→ **AIM OF THE TASK**: Search the entries for the line containing "To achieve this". Repeat it, then every line after it, exactly through the final line.

→ **MATERIALS PROVIDED**:
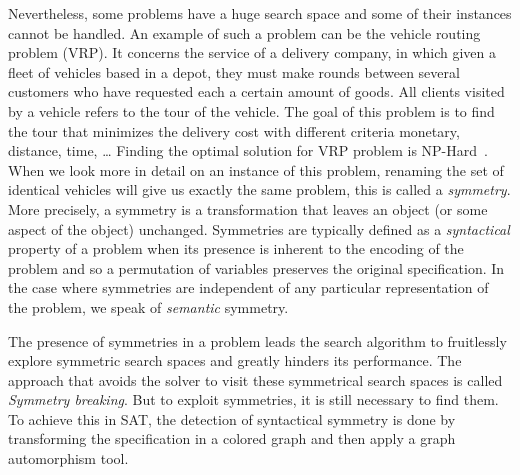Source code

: Nevertheless, some problems have a huge search space and some of their instances cannot be handled.
An example of such a problem can be the vehicle routing problem (VRP).
It concerns the service of a delivery company, in which
given a fleet of vehicles based in a depot, they must make rounds between several customers  who have requested
each a certain amount of goods. All clients visited by a vehicle refers to the tour of the vehicle. 
The goal of this problem is to find the tour that minimizes the delivery cost with different criteria monetary, distance, time, …
Finding the optimal solution for VRP problem is NP-Hard~\cite{toth2002vehicle}.
When we look more in detail on an instance of this problem, renaming the set of identical vehicles will give us exactly the same problem,
this is called a \textit{symmetry}. More precisely, a symmetry is a transformation that leaves an object (or some aspect of the object) unchanged. Symmetries are typically defined as a \textit{syntactical} property of a problem when its presence is inherent to the encoding of the problem and so a permutation of variables preserves the original specification. In the case where symmetries are independent of any 
particular representation of the problem, we speak of \textit{semantic} symmetry.

The presence of symmetries in a problem leads the search algorithm to fruitlessly explore symmetric
search spaces and greatly hinders its performance.
 The approach that avoids the solver to visit these symmetrical search spaces is called \textit{Symmetry breaking}.
But to exploit symmetries, it is still necessary to find them.
To achieve this in SAT, the detection of syntactical symmetry is done by transforming the specification
in a colored graph and then apply a graph automorphism tool.


%
%
%
%
%
%
%
%
%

→ **TASK RESPONSE**:
To achieve this in SAT, the detection of syntactical symmetry is done by transforming the specification
in a colored graph and then apply a graph automorphism tool.


%
%
%
%
%
%
%
%
%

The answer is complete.